Filho de metalúrgicos em Corsett, perto de Newcastle, Herdman jogou futebol semiprofissional, mas logo percebeu que não teria futuro. Já aos 16 anos, começou a fazer cursos de técnico. Aos 23, ele comandava a Brazilian Soccer School, uma escolinha brasileira de futebol localizada na região. A iniciativa tem como foco a “alegria do jogo”, segundo o site oficial. “Não contamos os gols marcados. A nossa missão é uma formação técnica individual e abrangente dos jogadores”, informa a organização.
Herdman treinava muitos filhos de jogadores do Sunderland, clube próximo à cidade que ofereceu uma vaga de trabalho na base. Durante o dia, era aluno do departamento de ciências do esporte na Northumbria University e, à noite, trabalhava com os jovens do time.
Hoje, no comando da seleção masculina do Canadá, ele é elogiado por ter dado oportunidades a jovens promessas, atraído jogadores talentosos de dupla nacionalidade e colocado os canadenses com boas chances de voltar a uma Copa do Mundo, após 36 anos. A seleção é comandada por Alphonso Davies, de apenas 21 anos. Mas outros garotos são considerados talentos em ascensão, como os atacantes Jonathan David, do Lille, da França, e Tajon Buchanan, do Brugge, da Bélgica, ambos de 22 anos.
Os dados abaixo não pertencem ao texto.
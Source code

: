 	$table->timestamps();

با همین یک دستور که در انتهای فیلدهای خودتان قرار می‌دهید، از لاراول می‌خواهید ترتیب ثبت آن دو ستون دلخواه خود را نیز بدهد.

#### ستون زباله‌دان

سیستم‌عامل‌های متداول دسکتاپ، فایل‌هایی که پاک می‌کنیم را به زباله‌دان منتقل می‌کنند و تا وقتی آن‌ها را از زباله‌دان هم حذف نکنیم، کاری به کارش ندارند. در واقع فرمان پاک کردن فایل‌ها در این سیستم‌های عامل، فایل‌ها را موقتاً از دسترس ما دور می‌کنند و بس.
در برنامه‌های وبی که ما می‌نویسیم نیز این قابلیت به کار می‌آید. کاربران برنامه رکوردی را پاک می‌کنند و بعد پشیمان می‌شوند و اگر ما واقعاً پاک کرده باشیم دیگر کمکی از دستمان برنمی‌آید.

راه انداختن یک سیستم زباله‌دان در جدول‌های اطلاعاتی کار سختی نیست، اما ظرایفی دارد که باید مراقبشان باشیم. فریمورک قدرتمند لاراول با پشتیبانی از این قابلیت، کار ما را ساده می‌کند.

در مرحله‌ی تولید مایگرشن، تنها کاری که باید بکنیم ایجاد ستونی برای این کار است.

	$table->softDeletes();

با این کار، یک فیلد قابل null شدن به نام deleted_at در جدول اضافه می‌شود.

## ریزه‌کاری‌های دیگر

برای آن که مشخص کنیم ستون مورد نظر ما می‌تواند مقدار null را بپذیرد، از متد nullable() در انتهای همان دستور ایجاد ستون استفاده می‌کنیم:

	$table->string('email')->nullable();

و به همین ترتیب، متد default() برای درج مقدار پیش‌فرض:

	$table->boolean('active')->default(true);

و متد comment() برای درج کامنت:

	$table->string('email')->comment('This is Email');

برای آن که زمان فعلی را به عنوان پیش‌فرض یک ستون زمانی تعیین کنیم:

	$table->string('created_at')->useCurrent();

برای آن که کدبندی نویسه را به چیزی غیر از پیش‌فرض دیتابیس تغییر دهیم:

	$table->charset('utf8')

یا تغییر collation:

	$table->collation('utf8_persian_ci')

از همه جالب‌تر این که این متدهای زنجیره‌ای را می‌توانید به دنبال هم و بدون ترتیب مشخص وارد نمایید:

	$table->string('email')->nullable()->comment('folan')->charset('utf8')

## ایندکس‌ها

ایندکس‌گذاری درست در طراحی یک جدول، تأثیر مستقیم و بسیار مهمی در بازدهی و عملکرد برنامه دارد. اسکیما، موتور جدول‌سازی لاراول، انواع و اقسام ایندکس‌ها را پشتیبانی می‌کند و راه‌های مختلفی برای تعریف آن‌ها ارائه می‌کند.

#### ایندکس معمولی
CANADÁ COLHE FRUTOS DO ACOLHIMENTO AOS IMIGRANTES – O treinador deixou claro, desde o início de seu trabalho, a importância de convencer atletas disponíveis para representar o país. “Eu sempre disse isso: representar seu país é sua vocação. É o seu privilégio, é o seu sacrifício, é você retribuir ao seu país. É mais do que futebol. É muito mais profundo: todo o compromisso com sua bandeira, com sua camisa. Isso é diferente. Então eu não “vendo” nada a eles. Eu apenas explico muito claramente: ‘É disso que você pode fazer parte: mudar seu país para sempre'”, disse ao site The Athletic.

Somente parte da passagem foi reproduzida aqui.